Dorochenko pauses to point out the importance of working and chiselling a talent and how it has been so important in the Swiss career to have tennis as the epicenter of everything. "You have to work with talent every day, with talent it is not enough. At this level everyone has something special, but for me Federer has been a very manufactured product. The technique was quite good when young. At 17 years old It was seen that this kid, especially with the serve and the right, already had something else, but he has learned to subtract, to volley, to play more backwards, to miss less, to behave better ... And that after The years creates a Ronaldo, a Messi, a Federer. Federer has no other life than tennis. I remember, for example, Ferrero, who for me was an impressive kid, as a person and as a player, but when you see him with a car Mercedes, a girlfriend ... You say, something has broken, and indeed in the following years it was no longer the same. But Federer has no other life. Federer is like a king in tennis. In the physiotherapy room he gets, and you can spend three hours talking. The guy is very happy in the ATP".
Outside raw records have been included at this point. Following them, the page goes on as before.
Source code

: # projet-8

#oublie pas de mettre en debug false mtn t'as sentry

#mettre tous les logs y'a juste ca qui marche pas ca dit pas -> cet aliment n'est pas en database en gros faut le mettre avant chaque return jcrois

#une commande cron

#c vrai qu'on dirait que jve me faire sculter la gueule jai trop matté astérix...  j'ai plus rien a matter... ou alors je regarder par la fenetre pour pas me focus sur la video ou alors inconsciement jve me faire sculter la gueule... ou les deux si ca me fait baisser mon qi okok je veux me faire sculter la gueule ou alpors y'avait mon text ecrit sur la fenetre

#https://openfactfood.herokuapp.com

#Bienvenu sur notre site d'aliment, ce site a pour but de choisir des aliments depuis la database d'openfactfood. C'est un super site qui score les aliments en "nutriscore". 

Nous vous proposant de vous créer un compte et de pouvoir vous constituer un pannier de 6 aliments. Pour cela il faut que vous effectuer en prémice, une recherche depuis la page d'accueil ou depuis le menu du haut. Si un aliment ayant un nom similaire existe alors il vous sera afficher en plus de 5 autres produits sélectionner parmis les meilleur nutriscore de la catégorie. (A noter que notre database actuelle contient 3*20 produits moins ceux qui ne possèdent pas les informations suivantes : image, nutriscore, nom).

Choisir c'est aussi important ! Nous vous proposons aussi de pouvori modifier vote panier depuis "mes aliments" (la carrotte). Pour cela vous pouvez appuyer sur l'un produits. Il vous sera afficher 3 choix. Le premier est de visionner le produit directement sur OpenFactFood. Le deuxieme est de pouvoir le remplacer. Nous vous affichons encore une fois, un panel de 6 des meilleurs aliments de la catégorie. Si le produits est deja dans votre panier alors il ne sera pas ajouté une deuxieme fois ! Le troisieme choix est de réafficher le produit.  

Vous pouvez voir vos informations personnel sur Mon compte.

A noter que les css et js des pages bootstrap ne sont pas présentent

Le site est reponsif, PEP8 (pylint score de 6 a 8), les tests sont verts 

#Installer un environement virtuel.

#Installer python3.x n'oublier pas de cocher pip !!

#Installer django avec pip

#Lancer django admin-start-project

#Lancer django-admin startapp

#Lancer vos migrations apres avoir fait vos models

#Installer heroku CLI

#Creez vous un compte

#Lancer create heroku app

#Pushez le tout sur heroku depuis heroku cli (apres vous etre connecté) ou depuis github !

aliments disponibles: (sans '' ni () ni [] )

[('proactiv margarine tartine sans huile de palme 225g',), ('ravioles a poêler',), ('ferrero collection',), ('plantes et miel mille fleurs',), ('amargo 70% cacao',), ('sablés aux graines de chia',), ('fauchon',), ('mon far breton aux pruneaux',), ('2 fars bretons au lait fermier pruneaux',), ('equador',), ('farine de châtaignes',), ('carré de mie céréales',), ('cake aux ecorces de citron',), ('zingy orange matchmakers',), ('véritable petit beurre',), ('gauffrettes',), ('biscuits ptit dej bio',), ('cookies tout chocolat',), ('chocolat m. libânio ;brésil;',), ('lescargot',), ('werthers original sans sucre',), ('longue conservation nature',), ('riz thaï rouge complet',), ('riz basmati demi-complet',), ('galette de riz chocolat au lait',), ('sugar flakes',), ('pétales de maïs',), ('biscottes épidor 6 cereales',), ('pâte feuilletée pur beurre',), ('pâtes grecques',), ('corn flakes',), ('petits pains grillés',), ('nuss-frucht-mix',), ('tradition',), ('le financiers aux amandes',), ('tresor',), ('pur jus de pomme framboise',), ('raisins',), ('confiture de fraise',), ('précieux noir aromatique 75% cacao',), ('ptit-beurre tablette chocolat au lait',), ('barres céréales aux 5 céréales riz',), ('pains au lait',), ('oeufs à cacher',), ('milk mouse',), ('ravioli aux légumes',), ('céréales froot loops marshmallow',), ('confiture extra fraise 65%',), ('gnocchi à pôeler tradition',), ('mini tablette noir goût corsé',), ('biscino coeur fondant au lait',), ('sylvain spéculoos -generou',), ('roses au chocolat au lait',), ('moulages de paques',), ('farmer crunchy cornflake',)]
Paul also has time to compare the two greatest tennis players of this century and maybe in history. "He is a player who has a very good technique, and that is why he is not injured. We are not going to compare the technique of Nadal and Federer. Federer is much more a player, but Nadal has more mental capacity, a brutal physique, he is an athlete Very high level. And Federer is good, fast, he has a good reaction time, but he doesn't have the physical qualities of Nadal".

Their relationship is no longer the same and Dorochenko now acknowledges having a good relationship with the Swiss although everything had its limit. "We don't call each other regularly because life has separated us. At the beginning I wrote to him when he won a tournament, but since he won a tournament every week ... But yes, we have a good relationship and we had a good relationship but I ended up tired of him".

Dorochenko also highlights a name above Lundgren's as the true builder of the teenage Federer. "I worked a lot with Peter Carter. He is the real trainer of Federer. Peter Lundgren was the guy to travel, who knew the whole circuit, all the people ... But the one who really manufactured Federer was Peter Carter".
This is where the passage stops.